There is a growing number of financial firms that have issued a ban on buying cryptocurrencies using their credit cards. J.P. Morgan, Citigroup, and Bank of America have all prohibited their clients from performing these purchases as they see multiple risks associated with such transactions, Cointelegraph reported.
Now, Wells Fargo has joined this group citing a similar concern. To be specific, the banking juggernauts are apprehensive about the volatility of the market and how people can be easily hooked by its high-risk, high-reward nature.
Indeed, there are already institutions that are treating people addicted to the trading of crypto. The first to ever cater to such patients is Castle Craig Hospital located in Peeblesshire, Scotland, where crypto addicts – as they are referred to – can learn to take control of their unhealthy trading tendencies.
Experts are tailoring the treatments after those used with gambling addicts as they’re seeing similar behavior in affected individuals. Crypto addicts have developed a detrimental habit of monitoring the rise and fall of cryptocurrency they invested in, checking their phones or computers constantly.

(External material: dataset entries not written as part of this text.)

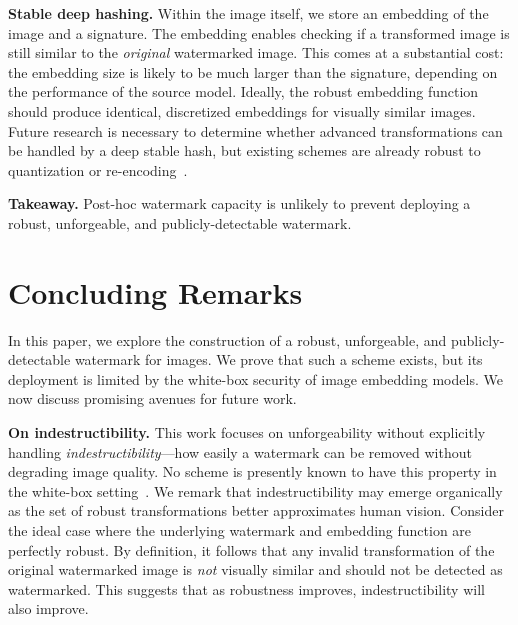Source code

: \documentclass[12pt]{article}
\begin{document}
\textbf{Stable deep hashing.}\label{para:stable_hash}
Within the image itself, we store an embedding of the image and a signature.
The embedding enables checking if a transformed image is still similar to the \textit{original} watermarked image.
This comes at a substantial cost: the embedding size is likely to be much larger than the signature, depending on the performance of the source model.
Ideally, the robust embedding function should produce identical, discretized embeddings for visually similar images.
Future research is necessary to determine whether advanced transformations can be handled by a deep stable hash, but existing schemes are already robust to quantization or re-encoding~\citep{apple2021csam}.

\begin{tcolorbox}[colback=gray!10!white,leftrule=2.5mm,size=title]
\textbf{Takeaway.} Post-hoc watermark capacity is unlikely to prevent deploying a robust, unforgeable, and publicly-detectable watermark.
\end{tcolorbox}

\section{Concluding Remarks}\label{sec:discussion}

In this paper, we explore the construction of a robust, unforgeable, and publicly-detectable watermark for images.
We prove that such a scheme exists, but its deployment is limited by the white-box security of image embedding models.
We now discuss promising avenues for future work.

\textbf{On indestructibility.}
This work focuses on unforgeability without explicitly handling \textit{indestructibility}---how easily a watermark can be removed without degrading image quality.
No scheme is presently known to have this property in the white-box setting~\citep{zhang2023watermarks}.
We remark that indestructibility may emerge organically as the set of robust transformations better approximates human vision.
Consider the ideal case where the underlying watermark and embedding function are perfectly robust.
By definition, it follows that any invalid transformation of the original watermarked image is \textit{not} visually similar and should not be detected as watermarked.
This suggests that as robustness improves, indestructibility will also improve.
\end{document}
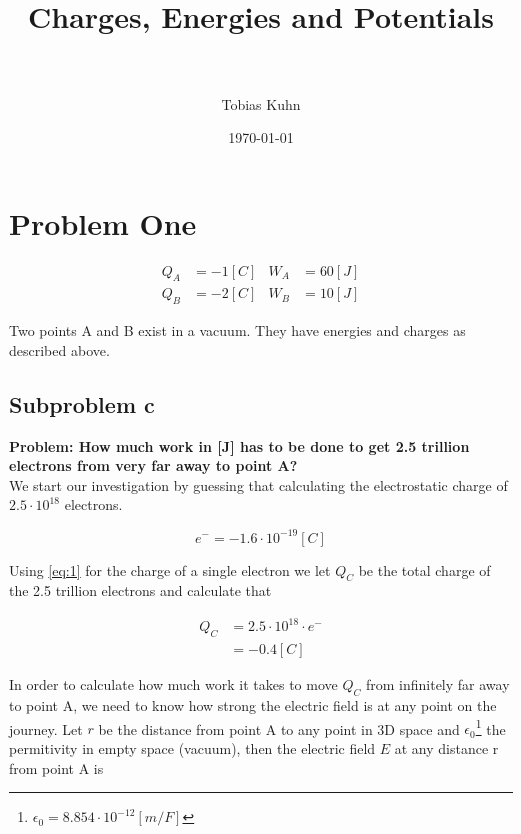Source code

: \documentclass[paper=a4, fontsize=11pt]{scrartcl} %
\title{	
\normalfont \normalsize 
\horrule{0.5pt} \\[0.4cm] %
\huge Charges, Energies and Potentials \\ %
\horrule{2pt} \\[0.5cm] %
}
\author{Tobias Kuhn} %
\date{\normalsize\today} %
\numberwithin{equation}{section} %
\numberwithin{figure}{section} %
\numberwithin{table}{section} %
\begin{document}
\maketitle %


\section{Problem One}

\begin{align} 
Q_A &= -1[C] & W_A &= 60[J] \label{eq:A} \\
Q_B &= -2[C] & W_B &= 10[J] \label{eq:B}
\end{align}

Two points A and B exist in a vacuum. They have energies and charges as described above.

\subsection{Subproblem c}
\textbf{Problem: How much work in [J] has to be done to get 2.5 trillion electrons from very far away to point A?}
\\

We start our investigation by guessing that calculating the electrostatic charge of $2.5 \cdot 10^{18}$ electrons.

\begin{equation} \label{eq:1}
e^- = -1.6 \cdot 10^{-19} [C]
\end{equation}

Using \ref{eq:1} for the charge of a single electron we let $Q_C$ be the total charge of the 2.5 trillion electrons and calculate that

\begin{align} \label{eq:2}
Q_C &= 2.5 \cdot 10^{18} \cdot e^- \\ &= -0.4 [C]
\end{align}

In order to calculate how much work it takes to move $Q_C$ from infinitely far away to point A,
we need to know how strong the electric field is at any point on the journey. 
Let $r$ be the distance from point A to any point in 3D space and $\epsilon_0$\footnote{$\epsilon_0 = 8.854 \cdot 10 ^ {-12} [m/F] $} the permitivity in empty space (vacuum),
then the electric field $E$ at any distance r from point A is 
\end{document}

“The high risk, fluctuating cryptocurrency market appeals to the problem gambler. It provides excitement and an escape from reality. Bitcoin, for example, has been heavily traded and huge gains and losses were made. It’s a classic bubble situation,” said Chris Burn, a gambling therapist.
A study published last year by online marketplace LendEDU yielded data that 18 percent of credit card owners used their card to purchase Bitcoin. Of that number, 22 percent ended up not being able to pay for their loans, resulting in losses for the bank.
Data on the crypto market shows that this nascent industry is losing its appeal to investors as cryptocurrencies are suffering a drop in value. As of this writing, Bitcoin has now fallen to $6,844 following a devastating blow during the weekend partly due to a scare caused by a hacking incident that hit a small South Korean exchange.